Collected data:
_____

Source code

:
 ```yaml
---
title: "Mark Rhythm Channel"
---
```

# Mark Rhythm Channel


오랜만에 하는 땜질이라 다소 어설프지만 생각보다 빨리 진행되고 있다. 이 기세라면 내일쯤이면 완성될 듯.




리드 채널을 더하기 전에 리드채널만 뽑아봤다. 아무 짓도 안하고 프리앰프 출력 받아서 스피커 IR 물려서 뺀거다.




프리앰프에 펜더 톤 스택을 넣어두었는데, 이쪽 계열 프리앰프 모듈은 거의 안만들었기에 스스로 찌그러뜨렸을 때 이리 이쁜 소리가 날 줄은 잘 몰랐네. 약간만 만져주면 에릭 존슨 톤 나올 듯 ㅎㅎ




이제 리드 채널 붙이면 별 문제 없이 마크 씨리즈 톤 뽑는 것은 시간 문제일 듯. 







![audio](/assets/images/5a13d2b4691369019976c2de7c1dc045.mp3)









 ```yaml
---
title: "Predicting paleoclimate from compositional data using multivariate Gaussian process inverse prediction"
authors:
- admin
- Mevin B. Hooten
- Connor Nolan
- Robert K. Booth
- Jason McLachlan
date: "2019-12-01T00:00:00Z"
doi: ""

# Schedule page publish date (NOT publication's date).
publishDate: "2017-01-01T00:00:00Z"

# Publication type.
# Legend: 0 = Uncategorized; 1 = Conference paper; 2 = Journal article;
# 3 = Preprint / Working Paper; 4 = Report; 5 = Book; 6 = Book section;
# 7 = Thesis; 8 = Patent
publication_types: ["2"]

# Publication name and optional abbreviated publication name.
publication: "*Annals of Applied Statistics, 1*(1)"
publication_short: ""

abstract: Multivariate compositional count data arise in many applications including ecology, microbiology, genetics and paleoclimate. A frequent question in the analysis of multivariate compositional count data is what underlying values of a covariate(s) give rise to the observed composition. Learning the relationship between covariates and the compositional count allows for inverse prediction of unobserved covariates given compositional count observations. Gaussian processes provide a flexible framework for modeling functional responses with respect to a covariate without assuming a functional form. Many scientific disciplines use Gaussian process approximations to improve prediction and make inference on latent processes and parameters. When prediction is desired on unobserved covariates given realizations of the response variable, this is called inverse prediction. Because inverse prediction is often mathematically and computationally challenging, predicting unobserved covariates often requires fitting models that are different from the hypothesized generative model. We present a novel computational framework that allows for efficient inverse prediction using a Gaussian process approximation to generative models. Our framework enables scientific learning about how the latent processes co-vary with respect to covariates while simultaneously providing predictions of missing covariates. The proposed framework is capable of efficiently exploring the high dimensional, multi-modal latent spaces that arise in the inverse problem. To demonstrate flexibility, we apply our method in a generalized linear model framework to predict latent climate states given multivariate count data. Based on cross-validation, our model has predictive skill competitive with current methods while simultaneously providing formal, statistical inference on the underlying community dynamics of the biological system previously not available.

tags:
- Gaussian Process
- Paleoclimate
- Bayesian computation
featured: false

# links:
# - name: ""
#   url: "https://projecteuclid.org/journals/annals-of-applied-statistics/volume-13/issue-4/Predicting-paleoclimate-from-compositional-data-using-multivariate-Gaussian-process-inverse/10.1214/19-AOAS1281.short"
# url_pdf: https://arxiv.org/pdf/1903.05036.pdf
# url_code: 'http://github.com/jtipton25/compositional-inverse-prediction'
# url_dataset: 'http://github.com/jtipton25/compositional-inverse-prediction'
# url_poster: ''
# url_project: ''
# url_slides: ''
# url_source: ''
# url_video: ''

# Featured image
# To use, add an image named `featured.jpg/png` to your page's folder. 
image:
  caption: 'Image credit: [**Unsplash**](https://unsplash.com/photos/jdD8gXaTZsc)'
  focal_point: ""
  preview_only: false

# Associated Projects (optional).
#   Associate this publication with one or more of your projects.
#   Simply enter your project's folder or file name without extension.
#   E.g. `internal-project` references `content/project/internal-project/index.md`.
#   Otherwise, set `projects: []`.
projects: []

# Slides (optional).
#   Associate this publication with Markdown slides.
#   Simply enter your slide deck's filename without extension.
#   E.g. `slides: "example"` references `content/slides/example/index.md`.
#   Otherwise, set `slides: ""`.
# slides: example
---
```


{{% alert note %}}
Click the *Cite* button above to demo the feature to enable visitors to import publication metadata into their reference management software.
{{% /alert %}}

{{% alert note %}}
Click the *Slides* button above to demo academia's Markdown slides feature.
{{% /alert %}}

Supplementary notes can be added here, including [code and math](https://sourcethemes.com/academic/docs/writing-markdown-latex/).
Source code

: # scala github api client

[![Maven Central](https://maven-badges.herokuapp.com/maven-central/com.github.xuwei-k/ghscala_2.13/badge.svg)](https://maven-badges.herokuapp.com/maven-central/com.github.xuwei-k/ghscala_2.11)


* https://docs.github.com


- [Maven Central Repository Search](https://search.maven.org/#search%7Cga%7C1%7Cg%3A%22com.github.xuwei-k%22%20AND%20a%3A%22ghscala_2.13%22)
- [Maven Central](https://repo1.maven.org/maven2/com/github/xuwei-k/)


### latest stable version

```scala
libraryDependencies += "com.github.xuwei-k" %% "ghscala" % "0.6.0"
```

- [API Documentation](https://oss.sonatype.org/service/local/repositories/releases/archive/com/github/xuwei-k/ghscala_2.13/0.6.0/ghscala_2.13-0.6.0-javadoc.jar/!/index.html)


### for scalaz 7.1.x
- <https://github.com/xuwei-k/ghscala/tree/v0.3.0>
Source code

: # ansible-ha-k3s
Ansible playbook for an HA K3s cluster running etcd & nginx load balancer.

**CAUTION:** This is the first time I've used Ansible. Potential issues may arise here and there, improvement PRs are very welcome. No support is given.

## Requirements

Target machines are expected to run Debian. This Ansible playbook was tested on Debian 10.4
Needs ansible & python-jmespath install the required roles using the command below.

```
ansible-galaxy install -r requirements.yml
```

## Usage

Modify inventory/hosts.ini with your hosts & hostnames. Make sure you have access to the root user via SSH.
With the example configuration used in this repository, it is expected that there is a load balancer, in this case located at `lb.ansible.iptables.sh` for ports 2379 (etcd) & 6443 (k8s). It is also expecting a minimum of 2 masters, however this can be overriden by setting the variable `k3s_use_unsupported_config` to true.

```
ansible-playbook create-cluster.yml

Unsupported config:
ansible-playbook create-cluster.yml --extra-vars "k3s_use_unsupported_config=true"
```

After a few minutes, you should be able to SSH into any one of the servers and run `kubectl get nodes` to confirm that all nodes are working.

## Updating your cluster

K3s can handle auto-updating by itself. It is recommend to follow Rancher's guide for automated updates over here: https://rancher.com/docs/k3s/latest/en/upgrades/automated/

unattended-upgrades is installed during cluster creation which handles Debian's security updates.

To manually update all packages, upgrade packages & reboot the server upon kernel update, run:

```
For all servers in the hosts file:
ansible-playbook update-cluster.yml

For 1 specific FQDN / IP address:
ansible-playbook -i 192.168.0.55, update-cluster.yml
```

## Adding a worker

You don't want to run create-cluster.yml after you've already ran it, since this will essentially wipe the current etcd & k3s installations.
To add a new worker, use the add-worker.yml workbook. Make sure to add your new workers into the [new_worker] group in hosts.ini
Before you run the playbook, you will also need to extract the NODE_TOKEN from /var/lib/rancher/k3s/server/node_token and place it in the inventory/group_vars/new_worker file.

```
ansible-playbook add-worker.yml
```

_____

What to work on:
Which lines above run from the one containing "### for scalaz 7.1.x" down to the one containing "Modify inventory/hosts.ini with"? Repeat exactly those, both ends included, and nothing else.

Reply:
### for scalaz 7.1.x
- <https://github.com/xuwei-k/ghscala/tree/v0.3.0>
Source code

: # ansible-ha-k3s
Ansible playbook for an HA K3s cluster running etcd & nginx load balancer.

**CAUTION:** This is the first time I've used Ansible. Potential issues may arise here and there, improvement PRs are very welcome. No support is given.

## Requirements

Target machines are expected to run Debian. This Ansible playbook was tested on Debian 10.4
Needs ansible & python-jmespath install the required roles using the command below.

```
ansible-galaxy install -r requirements.yml
```

## Usage

Modify inventory/hosts.ini with your hosts & hostnames. Make sure you have access to the root user via SSH.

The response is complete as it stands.